### THE TASK
The lines of the records that include "also" should all be copied.

### Source data
★ ★ ★ ★ ★

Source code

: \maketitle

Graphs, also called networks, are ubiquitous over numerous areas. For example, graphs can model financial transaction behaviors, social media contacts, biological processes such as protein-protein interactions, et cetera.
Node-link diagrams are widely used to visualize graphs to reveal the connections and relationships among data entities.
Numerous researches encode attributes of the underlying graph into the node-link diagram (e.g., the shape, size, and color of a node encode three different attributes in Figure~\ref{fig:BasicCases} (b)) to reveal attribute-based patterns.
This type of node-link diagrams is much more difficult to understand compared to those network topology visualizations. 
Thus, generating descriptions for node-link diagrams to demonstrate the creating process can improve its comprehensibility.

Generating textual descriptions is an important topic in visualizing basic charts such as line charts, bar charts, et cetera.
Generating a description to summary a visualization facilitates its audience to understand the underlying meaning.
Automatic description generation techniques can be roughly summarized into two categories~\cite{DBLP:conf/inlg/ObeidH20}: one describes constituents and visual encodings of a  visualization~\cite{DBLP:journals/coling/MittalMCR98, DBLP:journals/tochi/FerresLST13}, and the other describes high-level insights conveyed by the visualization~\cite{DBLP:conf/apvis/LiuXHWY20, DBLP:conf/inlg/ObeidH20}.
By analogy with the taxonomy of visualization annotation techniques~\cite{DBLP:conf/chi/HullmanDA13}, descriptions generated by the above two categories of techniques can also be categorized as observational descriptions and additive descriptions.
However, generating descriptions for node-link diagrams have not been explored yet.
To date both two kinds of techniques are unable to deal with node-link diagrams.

★ ★ ★ ★ ★

### OUTPUT BELOW
Graphs, also called networks, are ubiquitous over numerous areas. For example, graphs can model financial transaction behaviors, social media contacts, biological processes such as protein-protein interactions, et cetera.
By analogy with the taxonomy of visualization annotation techniques~\cite{DBLP:conf/chi/HullmanDA13}, descriptions generated by the above two categories of techniques can also be categorized as observational descriptions and additive descriptions.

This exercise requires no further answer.